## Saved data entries
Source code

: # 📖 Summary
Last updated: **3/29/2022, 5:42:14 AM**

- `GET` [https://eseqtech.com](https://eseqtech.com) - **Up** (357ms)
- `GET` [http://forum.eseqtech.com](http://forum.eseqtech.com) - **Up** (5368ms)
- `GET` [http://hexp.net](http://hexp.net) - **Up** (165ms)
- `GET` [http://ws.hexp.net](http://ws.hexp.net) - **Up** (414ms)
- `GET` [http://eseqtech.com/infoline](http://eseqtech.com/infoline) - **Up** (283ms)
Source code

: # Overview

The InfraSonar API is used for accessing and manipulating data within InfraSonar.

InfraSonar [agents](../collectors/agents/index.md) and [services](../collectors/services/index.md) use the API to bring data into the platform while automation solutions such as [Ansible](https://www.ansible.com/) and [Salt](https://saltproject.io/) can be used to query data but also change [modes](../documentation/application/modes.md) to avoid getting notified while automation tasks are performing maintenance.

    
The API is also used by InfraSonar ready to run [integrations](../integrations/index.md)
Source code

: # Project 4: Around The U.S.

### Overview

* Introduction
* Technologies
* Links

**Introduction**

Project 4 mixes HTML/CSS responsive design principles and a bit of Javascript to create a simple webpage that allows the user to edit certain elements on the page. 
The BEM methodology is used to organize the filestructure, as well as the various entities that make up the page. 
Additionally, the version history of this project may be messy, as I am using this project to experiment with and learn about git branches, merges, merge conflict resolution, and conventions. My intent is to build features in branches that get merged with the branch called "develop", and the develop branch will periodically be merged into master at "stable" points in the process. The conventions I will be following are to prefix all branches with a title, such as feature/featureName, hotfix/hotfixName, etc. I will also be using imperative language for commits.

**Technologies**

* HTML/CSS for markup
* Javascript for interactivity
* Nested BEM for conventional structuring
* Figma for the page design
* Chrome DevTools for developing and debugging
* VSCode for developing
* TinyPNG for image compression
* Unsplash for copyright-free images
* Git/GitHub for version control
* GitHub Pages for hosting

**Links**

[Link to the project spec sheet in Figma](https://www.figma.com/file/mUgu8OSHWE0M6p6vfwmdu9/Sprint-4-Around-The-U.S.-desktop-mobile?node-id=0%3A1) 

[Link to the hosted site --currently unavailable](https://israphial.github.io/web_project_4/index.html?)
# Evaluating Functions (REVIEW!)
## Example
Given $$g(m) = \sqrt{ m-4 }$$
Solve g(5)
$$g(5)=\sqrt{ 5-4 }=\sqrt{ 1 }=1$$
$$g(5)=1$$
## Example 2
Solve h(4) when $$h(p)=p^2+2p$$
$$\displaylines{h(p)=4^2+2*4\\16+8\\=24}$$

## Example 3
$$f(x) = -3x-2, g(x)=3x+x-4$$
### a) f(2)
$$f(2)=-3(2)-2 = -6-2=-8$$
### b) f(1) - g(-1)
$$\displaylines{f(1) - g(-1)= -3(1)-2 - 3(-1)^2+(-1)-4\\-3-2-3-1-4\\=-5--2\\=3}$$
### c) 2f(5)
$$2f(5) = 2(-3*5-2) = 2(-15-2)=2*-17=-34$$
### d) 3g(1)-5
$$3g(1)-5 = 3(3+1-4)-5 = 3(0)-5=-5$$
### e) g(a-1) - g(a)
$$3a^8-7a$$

## Task
Set down all of the entries exactly, please.

## Completed exercise
Source code

: # 📖 Summary
Last updated: **3/29/2022, 5:42:14 AM**

- `GET` [https://eseqtech.com](https://eseqtech.com) - **Up** (357ms)
- `GET` [http://forum.eseqtech.com](http://forum.eseqtech.com) - **Up** (5368ms)
- `GET` [http://hexp.net](http://hexp.net) - **Up** (165ms)
- `GET` [http://ws.hexp.net](http://ws.hexp.net) - **Up** (414ms)
- `GET` [http://eseqtech.com/infoline](http://eseqtech.com/infoline) - **Up** (283ms)
Source code

: # Overview

The InfraSonar API is used for accessing and manipulating data within InfraSonar.

InfraSonar [agents](../collectors/agents/index.md) and [services](../collectors/services/index.md) use the API to bring data into the platform while automation solutions such as [Ansible](https://www.ansible.com/) and [Salt](https://saltproject.io/) can be used to query data but also change [modes](../documentation/application/modes.md) to avoid getting notified while automation tasks are performing maintenance.

    
The API is also used by InfraSonar ready to run [integrations](../integrations/index.md)
Source code

: # Project 4: Around The U.S.

### Overview

* Introduction
* Technologies
* Links

**Introduction**

Project 4 mixes HTML/CSS responsive design principles and a bit of Javascript to create a simple webpage that allows the user to edit certain elements on the page. 
The BEM methodology is used to organize the filestructure, as well as the various entities that make up the page. 
Additionally, the version history of this project may be messy, as I am using this project to experiment with and learn about git branches, merges, merge conflict resolution, and conventions. My intent is to build features in branches that get merged with the branch called "develop", and the develop branch will periodically be merged into master at "stable" points in the process. The conventions I will be following are to prefix all branches with a title, such as feature/featureName, hotfix/hotfixName, etc. I will also be using imperative language for commits.

**Technologies**

* HTML/CSS for markup
* Javascript for interactivity
* Nested BEM for conventional structuring
* Figma for the page design
* Chrome DevTools for developing and debugging
* VSCode for developing
* TinyPNG for image compression
* Unsplash for copyright-free images
* Git/GitHub for version control
* GitHub Pages for hosting

**Links**

[Link to the project spec sheet in Figma](https://www.figma.com/file/mUgu8OSHWE0M6p6vfwmdu9/Sprint-4-Around-The-U.S.-desktop-mobile?node-id=0%3A1) 

[Link to the hosted site --currently unavailable](https://israphial.github.io/web_project_4/index.html?)
# Evaluating Functions (REVIEW!)
## Example
Given $$g(m) = \sqrt{ m-4 }$$
Solve g(5)
$$g(5)=\sqrt{ 5-4 }=\sqrt{ 1 }=1$$
$$g(5)=1$$
## Example 2
Solve h(4) when $$h(p)=p^2+2p$$
$$\displaylines{h(p)=4^2+2*4\\16+8\\=24}$$

## Example 3
$$f(x) = -3x-2, g(x)=3x+x-4$$
### a) f(2)
$$f(2)=-3(2)-2 = -6-2=-8$$
### b) f(1) - g(-1)
$$\displaylines{f(1) - g(-1)= -3(1)-2 - 3(-1)^2+(-1)-4\\-3-2-3-1-4\\=-5--2\\=3}$$
### c) 2f(5)
$$2f(5) = 2(-3*5-2) = 2(-15-2)=2*-17=-34$$
### d) 3g(1)-5
$$3g(1)-5 = 3(3+1-4)-5 = 3(0)-5=-5$$
### e) g(a-1) - g(a)
$$3a^8-7a$$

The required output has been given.